▶ [What to work on]:
Could you transcribe every record below exactly as written, leaving out any pictures?

(Stored data entries)
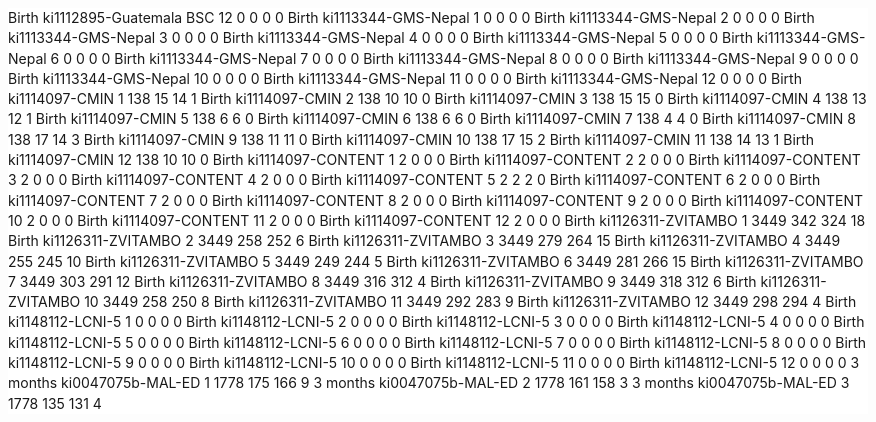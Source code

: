 Birth       ki1112895-Guatemala BSC    12       0     0      0      0
Birth       ki1113344-GMS-Nepal        1        0     0      0      0
Birth       ki1113344-GMS-Nepal        2        0     0      0      0
Birth       ki1113344-GMS-Nepal        3        0     0      0      0
Birth       ki1113344-GMS-Nepal        4        0     0      0      0
Birth       ki1113344-GMS-Nepal        5        0     0      0      0
Birth       ki1113344-GMS-Nepal        6        0     0      0      0
Birth       ki1113344-GMS-Nepal        7        0     0      0      0
Birth       ki1113344-GMS-Nepal        8        0     0      0      0
Birth       ki1113344-GMS-Nepal        9        0     0      0      0
Birth       ki1113344-GMS-Nepal        10       0     0      0      0
Birth       ki1113344-GMS-Nepal        11       0     0      0      0
Birth       ki1113344-GMS-Nepal        12       0     0      0      0
Birth       ki1114097-CMIN             1      138    15     14      1
Birth       ki1114097-CMIN             2      138    10     10      0
Birth       ki1114097-CMIN             3      138    15     15      0
Birth       ki1114097-CMIN             4      138    13     12      1
Birth       ki1114097-CMIN             5      138     6      6      0
Birth       ki1114097-CMIN             6      138     6      6      0
Birth       ki1114097-CMIN             7      138     4      4      0
Birth       ki1114097-CMIN             8      138    17     14      3
Birth       ki1114097-CMIN             9      138    11     11      0
Birth       ki1114097-CMIN             10     138    17     15      2
Birth       ki1114097-CMIN             11     138    14     13      1
Birth       ki1114097-CMIN             12     138    10     10      0
Birth       ki1114097-CONTENT          1        2     0      0      0
Birth       ki1114097-CONTENT          2        2     0      0      0
Birth       ki1114097-CONTENT          3        2     0      0      0
Birth       ki1114097-CONTENT          4        2     0      0      0
Birth       ki1114097-CONTENT          5        2     2      2      0
Birth       ki1114097-CONTENT          6        2     0      0      0
Birth       ki1114097-CONTENT          7        2     0      0      0
Birth       ki1114097-CONTENT          8        2     0      0      0
Birth       ki1114097-CONTENT          9        2     0      0      0
Birth       ki1114097-CONTENT          10       2     0      0      0
Birth       ki1114097-CONTENT          11       2     0      0      0
Birth       ki1114097-CONTENT          12       2     0      0      0
Birth       ki1126311-ZVITAMBO         1     3449   342    324     18
Birth       ki1126311-ZVITAMBO         2     3449   258    252      6
Birth       ki1126311-ZVITAMBO         3     3449   279    264     15
Birth       ki1126311-ZVITAMBO         4     3449   255    245     10
Birth       ki1126311-ZVITAMBO         5     3449   249    244      5
Birth       ki1126311-ZVITAMBO         6     3449   281    266     15
Birth       ki1126311-ZVITAMBO         7     3449   303    291     12
Birth       ki1126311-ZVITAMBO         8     3449   316    312      4
Birth       ki1126311-ZVITAMBO         9     3449   318    312      6
Birth       ki1126311-ZVITAMBO         10    3449   258    250      8
Birth       ki1126311-ZVITAMBO         11    3449   292    283      9
Birth       ki1126311-ZVITAMBO         12    3449   298    294      4
Birth       ki1148112-LCNI-5           1        0     0      0      0
Birth       ki1148112-LCNI-5           2        0     0      0      0
Birth       ki1148112-LCNI-5           3        0     0      0      0
Birth       ki1148112-LCNI-5           4        0     0      0      0
Birth       ki1148112-LCNI-5           5        0     0      0      0
Birth       ki1148112-LCNI-5           6        0     0      0      0
Birth       ki1148112-LCNI-5           7        0     0      0      0
Birth       ki1148112-LCNI-5           8        0     0      0      0
Birth       ki1148112-LCNI-5           9        0     0      0      0
Birth       ki1148112-LCNI-5           10       0     0      0      0
Birth       ki1148112-LCNI-5           11       0     0      0      0
Birth       ki1148112-LCNI-5           12       0     0      0      0
3 months    ki0047075b-MAL-ED          1     1778   175    166      9
3 months    ki0047075b-MAL-ED          2     1778   161    158      3
3 months    ki0047075b-MAL-ED          3     1778   135    131      4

▶ [Solution to the problem]:
Source code

: Birth       ki1112895-Guatemala BSC    12       0     0      0      0
Birth       ki1113344-GMS-Nepal        1        0     0      0      0
Birth       ki1113344-GMS-Nepal        2        0     0      0      0
Birth       ki1113344-GMS-Nepal        3        0     0      0      0
Birth       ki1113344-GMS-Nepal        4        0     0      0      0
Birth       ki1113344-GMS-Nepal        5        0     0      0      0
Birth       ki1113344-GMS-Nepal        6        0     0      0      0
Birth       ki1113344-GMS-Nepal        7        0     0      0      0
Birth       ki1113344-GMS-Nepal        8        0     0      0      0
Birth       ki1113344-GMS-Nepal        9        0     0      0      0
Birth       ki1113344-GMS-Nepal        10       0     0      0      0
Birth       ki1113344-GMS-Nepal        11       0     0      0      0
Birth       ki1113344-GMS-Nepal        12       0     0      0      0
Birth       ki1114097-CMIN             1      138    15     14      1
Birth       ki1114097-CMIN             2      138    10     10      0
Birth       ki1114097-CMIN             3      138    15     15      0
Birth       ki1114097-CMIN             4      138    13     12      1
Birth       ki1114097-CMIN             5      138     6      6      0
Birth       ki1114097-CMIN             6      138     6      6      0
Birth       ki1114097-CMIN             7      138     4      4      0
Birth       ki1114097-CMIN             8      138    17     14      3
Birth       ki1114097-CMIN             9      138    11     11      0
Birth       ki1114097-CMIN             10     138    17     15      2
Birth       ki1114097-CMIN             11     138    14     13      1
Birth       ki1114097-CMIN             12     138    10     10      0
Birth       ki1114097-CONTENT          1        2     0      0      0
Birth       ki1114097-CONTENT          2        2     0      0      0
Birth       ki1114097-CONTENT          3        2     0      0      0
Birth       ki1114097-CONTENT          4        2     0      0      0
Birth       ki1114097-CONTENT          5        2     2      2      0
Birth       ki1114097-CONTENT          6        2     0      0      0
Birth       ki1114097-CONTENT          7        2     0      0      0
Birth       ki1114097-CONTENT          8        2     0      0      0
Birth       ki1114097-CONTENT          9        2     0      0      0
Birth       ki1114097-CONTENT          10       2     0      0      0
Birth       ki1114097-CONTENT          11       2     0      0      0
Birth       ki1114097-CONTENT          12       2     0      0      0
Birth       ki1126311-ZVITAMBO         1     3449   342    324     18
Birth       ki1126311-ZVITAMBO         2     3449   258    252      6
Birth       ki1126311-ZVITAMBO         3     3449   279    264     15
Birth       ki1126311-ZVITAMBO         4     3449   255    245     10
Birth       ki1126311-ZVITAMBO         5     3449   249    244      5
Birth       ki1126311-ZVITAMBO         6     3449   281    266     15
Birth       ki1126311-ZVITAMBO         7     3449   303    291     12
Birth       ki1126311-ZVITAMBO         8     3449   316    312      4
Birth       ki1126311-ZVITAMBO         9     3449   318    312      6
Birth       ki1126311-ZVITAMBO         10    3449   258    250      8
Birth       ki1126311-ZVITAMBO         11    3449   292    283      9
Birth       ki1126311-ZVITAMBO         12    3449   298    294      4
Birth       ki1148112-LCNI-5           1        0     0      0      0
Birth       ki1148112-LCNI-5           2        0     0      0      0
Birth       ki1148112-LCNI-5           3        0     0      0      0
Birth       ki1148112-LCNI-5           4        0     0      0      0
Birth       ki1148112-LCNI-5           5        0     0      0      0
Birth       ki1148112-LCNI-5           6        0     0      0      0
Birth       ki1148112-LCNI-5           7        0     0      0      0
Birth       ki1148112-LCNI-5           8        0     0      0      0
Birth       ki1148112-LCNI-5           9        0     0      0      0
Birth       ki1148112-LCNI-5           10       0     0      0      0
Birth       ki1148112-LCNI-5           11       0     0      0      0
Birth       ki1148112-LCNI-5           12       0     0      0      0
3 months    ki0047075b-MAL-ED          1     1778   175    166      9
3 months    ki0047075b-MAL-ED          2     1778   161    158      3
3 months    ki0047075b-MAL-ED          3     1778   135    131      4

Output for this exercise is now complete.